First, we do not consider the whole ML model as a single black box. Along with commenting on the fair of unfair behavior of the whole model, we look inside the black box and try to understand which components are responsible for the unfairness of the model. Our FSE'21 paper paper focused on identifying unfair preprocessing stages in ML pipeline.

What is the fairness measure of a certain component/stage (e.g., imputation, scaling, etc.) in ML pipeline?

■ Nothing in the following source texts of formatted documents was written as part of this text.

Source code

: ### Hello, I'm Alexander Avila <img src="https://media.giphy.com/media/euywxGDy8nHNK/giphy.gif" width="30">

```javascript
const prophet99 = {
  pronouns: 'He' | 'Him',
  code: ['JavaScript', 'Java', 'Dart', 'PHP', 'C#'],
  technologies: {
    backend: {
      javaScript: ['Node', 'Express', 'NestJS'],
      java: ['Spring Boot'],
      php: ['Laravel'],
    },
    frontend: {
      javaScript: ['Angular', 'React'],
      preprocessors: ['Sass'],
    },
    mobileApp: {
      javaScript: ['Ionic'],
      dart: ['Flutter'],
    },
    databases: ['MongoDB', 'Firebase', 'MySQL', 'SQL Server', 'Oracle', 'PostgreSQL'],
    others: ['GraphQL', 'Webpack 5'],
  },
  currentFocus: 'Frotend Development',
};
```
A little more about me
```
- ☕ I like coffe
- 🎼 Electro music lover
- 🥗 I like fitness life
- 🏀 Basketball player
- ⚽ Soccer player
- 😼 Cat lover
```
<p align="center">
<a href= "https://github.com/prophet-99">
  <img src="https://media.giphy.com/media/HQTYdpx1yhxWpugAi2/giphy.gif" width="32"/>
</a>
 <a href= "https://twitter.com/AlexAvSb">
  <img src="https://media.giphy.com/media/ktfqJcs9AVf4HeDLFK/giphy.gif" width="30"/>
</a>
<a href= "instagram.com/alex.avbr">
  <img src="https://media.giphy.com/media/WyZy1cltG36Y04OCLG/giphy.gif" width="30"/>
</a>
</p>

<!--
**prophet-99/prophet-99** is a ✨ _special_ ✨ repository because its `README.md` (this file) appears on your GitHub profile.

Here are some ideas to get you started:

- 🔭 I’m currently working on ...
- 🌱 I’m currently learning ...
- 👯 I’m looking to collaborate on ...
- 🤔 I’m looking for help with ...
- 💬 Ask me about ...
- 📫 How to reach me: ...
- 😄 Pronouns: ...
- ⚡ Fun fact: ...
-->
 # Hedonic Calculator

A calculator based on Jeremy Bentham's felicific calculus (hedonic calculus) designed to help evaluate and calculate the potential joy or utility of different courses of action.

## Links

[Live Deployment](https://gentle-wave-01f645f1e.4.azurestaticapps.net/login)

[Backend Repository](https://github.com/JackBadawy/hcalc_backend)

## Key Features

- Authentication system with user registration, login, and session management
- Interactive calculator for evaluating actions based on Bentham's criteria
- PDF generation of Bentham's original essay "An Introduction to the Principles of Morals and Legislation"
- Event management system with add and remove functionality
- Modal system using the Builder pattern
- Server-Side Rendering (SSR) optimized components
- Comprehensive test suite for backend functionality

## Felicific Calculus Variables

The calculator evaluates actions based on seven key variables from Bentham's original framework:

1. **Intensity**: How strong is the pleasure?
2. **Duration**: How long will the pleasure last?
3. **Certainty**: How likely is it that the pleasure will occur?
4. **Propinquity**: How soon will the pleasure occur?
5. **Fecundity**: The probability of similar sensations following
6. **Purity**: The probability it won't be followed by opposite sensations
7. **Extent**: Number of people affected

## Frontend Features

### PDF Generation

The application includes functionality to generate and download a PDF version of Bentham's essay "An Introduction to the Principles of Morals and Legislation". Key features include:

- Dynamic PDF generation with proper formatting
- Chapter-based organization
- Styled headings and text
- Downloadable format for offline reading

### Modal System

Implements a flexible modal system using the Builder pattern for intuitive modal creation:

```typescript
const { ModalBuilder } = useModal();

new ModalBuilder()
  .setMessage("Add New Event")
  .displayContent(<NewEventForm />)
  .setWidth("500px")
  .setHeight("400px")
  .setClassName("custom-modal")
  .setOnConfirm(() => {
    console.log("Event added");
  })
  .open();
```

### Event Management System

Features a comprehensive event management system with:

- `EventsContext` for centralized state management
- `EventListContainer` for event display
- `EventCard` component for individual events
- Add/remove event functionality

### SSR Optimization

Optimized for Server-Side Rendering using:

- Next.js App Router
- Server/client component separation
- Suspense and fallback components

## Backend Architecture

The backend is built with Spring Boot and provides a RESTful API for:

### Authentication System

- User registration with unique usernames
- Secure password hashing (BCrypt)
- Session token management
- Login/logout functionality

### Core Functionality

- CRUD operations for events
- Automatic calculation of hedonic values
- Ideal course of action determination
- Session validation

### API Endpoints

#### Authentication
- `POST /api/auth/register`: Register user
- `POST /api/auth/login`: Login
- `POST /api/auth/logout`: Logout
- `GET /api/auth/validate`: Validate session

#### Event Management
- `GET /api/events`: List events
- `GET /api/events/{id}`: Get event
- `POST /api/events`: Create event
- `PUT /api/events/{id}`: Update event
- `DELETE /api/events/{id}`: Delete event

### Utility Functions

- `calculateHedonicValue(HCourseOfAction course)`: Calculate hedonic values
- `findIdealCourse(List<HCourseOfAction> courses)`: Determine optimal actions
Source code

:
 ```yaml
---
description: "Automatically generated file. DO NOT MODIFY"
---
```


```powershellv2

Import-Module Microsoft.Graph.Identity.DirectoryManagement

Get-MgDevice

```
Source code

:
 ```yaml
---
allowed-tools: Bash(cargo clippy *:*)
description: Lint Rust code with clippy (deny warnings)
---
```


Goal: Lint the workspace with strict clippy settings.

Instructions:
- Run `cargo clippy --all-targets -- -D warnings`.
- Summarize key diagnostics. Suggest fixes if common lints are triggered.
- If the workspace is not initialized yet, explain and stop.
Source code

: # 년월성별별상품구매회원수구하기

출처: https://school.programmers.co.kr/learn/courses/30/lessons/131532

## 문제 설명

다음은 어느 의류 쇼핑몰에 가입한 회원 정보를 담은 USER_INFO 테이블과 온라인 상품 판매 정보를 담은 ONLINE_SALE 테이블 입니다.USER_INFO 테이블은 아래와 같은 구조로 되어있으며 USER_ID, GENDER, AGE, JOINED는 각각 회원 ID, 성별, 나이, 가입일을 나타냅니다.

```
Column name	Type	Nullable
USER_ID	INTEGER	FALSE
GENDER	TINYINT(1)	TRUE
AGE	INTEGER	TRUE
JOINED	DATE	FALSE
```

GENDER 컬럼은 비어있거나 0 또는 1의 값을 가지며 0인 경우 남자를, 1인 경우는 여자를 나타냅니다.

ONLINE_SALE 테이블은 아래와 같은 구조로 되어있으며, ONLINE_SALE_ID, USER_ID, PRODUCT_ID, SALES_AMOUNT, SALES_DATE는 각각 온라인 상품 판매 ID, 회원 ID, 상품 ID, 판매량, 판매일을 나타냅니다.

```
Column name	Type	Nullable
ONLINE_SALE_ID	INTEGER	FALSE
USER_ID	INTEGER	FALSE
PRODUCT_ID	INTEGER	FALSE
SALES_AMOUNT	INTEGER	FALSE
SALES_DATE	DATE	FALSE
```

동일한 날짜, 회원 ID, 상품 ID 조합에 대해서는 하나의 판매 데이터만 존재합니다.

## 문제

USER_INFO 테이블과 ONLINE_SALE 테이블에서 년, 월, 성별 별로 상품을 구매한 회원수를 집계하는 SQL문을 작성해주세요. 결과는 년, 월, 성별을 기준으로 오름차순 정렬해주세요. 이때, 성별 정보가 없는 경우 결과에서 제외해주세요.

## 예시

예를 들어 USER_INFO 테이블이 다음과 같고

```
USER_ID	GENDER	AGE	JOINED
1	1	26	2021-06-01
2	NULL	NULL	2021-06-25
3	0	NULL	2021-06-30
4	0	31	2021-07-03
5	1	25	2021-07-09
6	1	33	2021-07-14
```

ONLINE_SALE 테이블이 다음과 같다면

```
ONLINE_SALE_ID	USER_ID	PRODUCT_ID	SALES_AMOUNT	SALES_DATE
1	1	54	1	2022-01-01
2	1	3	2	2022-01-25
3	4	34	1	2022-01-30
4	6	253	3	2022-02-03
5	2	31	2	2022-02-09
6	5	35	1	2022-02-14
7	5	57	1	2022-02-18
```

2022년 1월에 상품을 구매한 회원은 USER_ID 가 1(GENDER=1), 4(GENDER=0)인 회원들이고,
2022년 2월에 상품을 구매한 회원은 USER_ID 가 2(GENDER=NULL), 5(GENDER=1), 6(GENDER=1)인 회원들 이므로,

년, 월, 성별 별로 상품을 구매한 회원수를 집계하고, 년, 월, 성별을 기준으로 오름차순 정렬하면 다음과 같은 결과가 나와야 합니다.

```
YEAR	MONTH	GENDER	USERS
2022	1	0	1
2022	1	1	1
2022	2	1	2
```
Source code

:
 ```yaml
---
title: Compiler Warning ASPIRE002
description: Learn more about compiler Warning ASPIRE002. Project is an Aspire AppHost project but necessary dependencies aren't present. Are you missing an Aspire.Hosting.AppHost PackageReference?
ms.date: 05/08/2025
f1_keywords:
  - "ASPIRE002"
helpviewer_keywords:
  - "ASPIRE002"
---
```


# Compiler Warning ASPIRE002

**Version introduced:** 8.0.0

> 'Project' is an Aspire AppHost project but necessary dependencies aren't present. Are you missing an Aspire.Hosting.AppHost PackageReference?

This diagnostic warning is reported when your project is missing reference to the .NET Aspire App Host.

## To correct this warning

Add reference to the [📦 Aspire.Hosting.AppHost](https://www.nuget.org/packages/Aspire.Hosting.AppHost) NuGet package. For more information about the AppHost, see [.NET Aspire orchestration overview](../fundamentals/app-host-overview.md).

Look at the following ML pipeline which is taken from the crime prediction analysis repository of Propublica. The pipeline operates on Compas dataset that contains records of about 7k defendants in Florida. This was used at US courts in at least 10 states including New York, Wisconsin, California, Florida, etc 1. The pipeline transforms data using six data transformers before applying the LogisticRegression model. For example, in line 2-5, custom data filtration was applied, and in line 12, an imputation method from the library was applied to replace the missing values for the feature is_recid. When we measure the fairness of this model using existing metrics such as statistical parity or equal opportunity, that does not say anything about the fairness of these data transformers.

df = pd.read_csv(f_path)
df = df[(df.days_b_screening_arrest <= 30)
    & (df.days_b_screening_arrest >= -30)
    & (df.is_recid != -1) & (df.c_charge_degree != 'O')
    & (df.score_text != 'N/A')]
df = df.replace('Medium', 'Low')
labels = LabelEncoder().fit_transform(df.score_text)
impute1_onehot = Pipeline([
    ('imputer1', SimpleImputer(strategy='most_frequent')),
    ('onehot', OneHotEncoder(handle_unknown='ignore'))])
impute2_bin = Pipeline([
    ('imputer2', SimpleImputer(strategy='mean')),
    ('discretizer', KBinsDiscretizer(n_bins=4, encode='ordinal', strategy='uniform'))])
featurizer = ColumnTransformer(transformers=[
    ('impute1_onehot', impute1_onehot, ['is_recid']),
    ('impute2_bin', impute2_bin, ['age'])])
pipeline = Pipeline([('features', featurizer),
    ('classifier', LogisticRegression())])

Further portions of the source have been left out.